• Vol. 50 No. 10
  • 25 October 2021

A maxillary sinus mass


A 55-year-old Chinese woman presented to the ear, nose and throat clinic with a 6-month history of left-sided blood-stained mucus. It was dark brown with no epistaxis. There was no mucopus, nasal obstruction, facial pain or fever. She denies any history of hypertension, trauma, head and neck cancer, anticoagulation use or previous irradiation. Physical examination did not reveal any external nasofacial swelling or erythema, and extraocular movement was intact. Nasoendoscopy revealed a fleshy mass with overlying blood vessels arising above the left inferior turbinate, with septal deviation towards the right (Fig. 1).

Fig. 1. Nasoendoscopic image of a nasal tumour with surface vessels.

A well-circumscribed lesion was seen in the left maxillary sinus on T2-weighted (Fig. 2) and T1-weighted magnetic resonance imaging (MRI) with contrast (Fig. 3), extending into the left nasal cavity with mass effect. The contents had serpiginous areas of marked enhancement, suggestive of areas of heterogeneous soft tissue density with interspersed blood vessels. As seen in Fig. 2, a T2-weighted MRI also depicts a hypointense peripheral rim. On computed tomography (CT) paranasal sinuses (Fig. 3), complete opacification of the left maxillary sinus is seen with medial and superior expansion with severely attenuated bony walls, particularly along the displaced left medial orbital floor and medial sinus wall, as well as a right septal deviation with no invasion into adjacent structures.

Fig. 2. Axial view of T2-weighted magnetic resonance imaging. The grey arrows illustrate a hypointense peripheral rim suggestive of a fibrous pseudocapsule.

Fig. 3. Coronal views of computed tomography paranasal sinuses bone window and T1-weighted magnetic resonance imaging with contrast.

What is the diagnosis?

A. Maxillary sinus haematoma

B. Capillary haemangioma

C. Maxillary sinus carcinoma

D. Mucocoele

E. Angiofibroma

A fleshy red mass with a thin fibrous covering was seen intraoperatively. Frozen section performed revealed mainly red blood cells and acute inflammatory exudates.

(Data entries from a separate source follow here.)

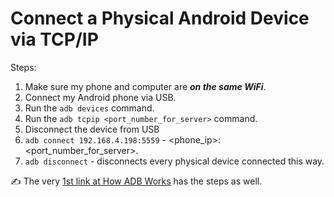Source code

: # Connect a Physical Android Device via TCP/IP

Steps:
1. Make sure my phone and computer are ***on the same WiFi***.
2. Connect my Android phone via USB.
3. Run the <code>adb devices</code> command.
4. Run the <code>adb tcpip <port_number_for_server></code> command.
6. Disconnect the device from USB
6. <code>adb connect 192.168.4.198:5559</code> - <phone_ip>:<port_number_for_server>.
7. <code>adb disconnect</code> - disconnects every physical device connected this way.

✍ The very [1st link at How ADB Works](https://developer.android.com/studio/command-line/adb) has the steps as well.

Discussion. Organised haematoma of maxillary sinus (OHMS), commonly known as maxillary sinus haematoma, is a benign haemorrhagic pseudotumour. The number of reported cases is fewer than 100 cases.1

Ozaki et al. postulated the “Negative Spiral Theory” that illustrates how an OHMS is formed. Firstly, haemorrhage occurs in the maxillary sinus due to various causes, such as an underlying haemangioma, coagulopathy, trauma, radiation therapy, infection or inflammation. When necrosis and inflammation occurs, a fibrous capsule forms in the enclosed space, preventing the resorption of inflammatory cells and blood. Subsequently, hyalinisation and angiogenesis recur. As the cycle continues, the OHMS enlarges, causing mass effect and pressure erosion on surrounding structures.2

The diagnosis of OHMS described by Urata et al. consists of 4 criteria: (1) findings of nasal bleeding or obstruction and a unilateral, polypoidal nasal mass; (2) CT revealing an expanding maxillary lesion with thinning or destruction of surrounding bony wall; (3) MRI showing a heterogeneous mass; and (4) histopathological findings of dilated vessels, haemorrhage and fibrin exudation.3

OHMS are asymptomatic when localised to the maxillary sinus. Symptoms occur when they expand, erode and displace adjacent structures. Risk factors include an underlying haemangioma, bleeding diathesis, previous trauma, radiation, infection or inflammation, hypertension or anticoagulation use. Symptoms include epistaxis, unilateral nasal congestion, cheek swelling, retroorbital pain and blurring of vision. Nasoendoscopy may show a fleshy tumour with overlying telangiectasia. Gross examination may reveal ipsilateral proptosis and hypoesthesia over the ipsilateral maxillary region.4

It is important to note that OHMS is not typically a top differential diagnosis in a middle-aged patient presenting with a unilateral sinonasal mass with no history of trauma or anticoagulation use.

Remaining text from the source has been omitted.